To koniec “dużych” gier? Twórca Starfield uważa, że gracze są nimi zmęczeni
Pamiętacie kilka “ogromnych” hitów sprzed lat, pokroju The Elder Scrolls V: Skyrim czy Fallout 4? To epickie i duże gry, które pozwalają nam na setki godzin zabawy. O ile wywarły one ogromny wpływ na graczy i twórców, to ci pierwsi mają być już zmęczeni rozmachem współczesnych produkcji. Twórca Starfield przyznał, że nadchodzi czas nieco mniejszych, krótszych produkcji.

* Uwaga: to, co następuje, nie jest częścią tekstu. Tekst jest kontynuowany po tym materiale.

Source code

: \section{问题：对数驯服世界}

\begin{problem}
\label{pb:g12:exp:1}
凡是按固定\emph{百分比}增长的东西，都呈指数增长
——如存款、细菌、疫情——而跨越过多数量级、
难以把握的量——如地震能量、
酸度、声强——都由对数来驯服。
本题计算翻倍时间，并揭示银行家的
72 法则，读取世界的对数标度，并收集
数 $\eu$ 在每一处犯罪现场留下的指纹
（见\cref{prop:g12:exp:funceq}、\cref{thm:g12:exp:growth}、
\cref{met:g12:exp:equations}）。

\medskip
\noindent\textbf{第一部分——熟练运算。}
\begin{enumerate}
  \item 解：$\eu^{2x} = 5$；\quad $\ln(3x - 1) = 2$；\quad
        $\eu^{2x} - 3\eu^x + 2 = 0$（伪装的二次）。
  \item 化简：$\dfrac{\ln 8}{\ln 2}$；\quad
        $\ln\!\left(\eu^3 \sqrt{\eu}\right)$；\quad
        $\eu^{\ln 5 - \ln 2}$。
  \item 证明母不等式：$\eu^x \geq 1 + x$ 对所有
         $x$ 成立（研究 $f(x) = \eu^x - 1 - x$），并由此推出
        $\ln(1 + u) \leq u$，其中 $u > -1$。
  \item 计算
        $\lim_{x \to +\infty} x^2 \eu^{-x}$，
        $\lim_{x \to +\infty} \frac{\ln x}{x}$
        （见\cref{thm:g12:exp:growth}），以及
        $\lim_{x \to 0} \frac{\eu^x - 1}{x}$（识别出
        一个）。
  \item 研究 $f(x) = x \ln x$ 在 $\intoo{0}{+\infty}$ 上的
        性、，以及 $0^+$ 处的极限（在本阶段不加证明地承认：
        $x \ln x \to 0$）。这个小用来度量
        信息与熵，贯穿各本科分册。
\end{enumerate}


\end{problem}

Twórca Starfield nie ma złudzeń. Duże gry nas zmęczyły
Jak przyznaje Will Shen (m.in. projektant zadań w Starfield), w ostatnich latach trwała moda na tzw. duże gry. Chodzi tu właśnie o takie produkcje, jak Starfield czy inne tytuły, które niejako chciałby nawiązywać do ogromu Skyrima lub Fallouta. To wielkie, niekiedy wciągające przygody, które stały się dla graczy… męczące. Okazuje się, że przynajmniej jego zdaniem gracze coraz częściej wybierają mniejsze gry. “Powodem takiej sytuacji na rynku jest sukces gier jak Skyrim czy Fallout 4. To naprawdę ogromne tytuły, w które można grać w zasadzie w nieskończoność” – twierdzi Shen.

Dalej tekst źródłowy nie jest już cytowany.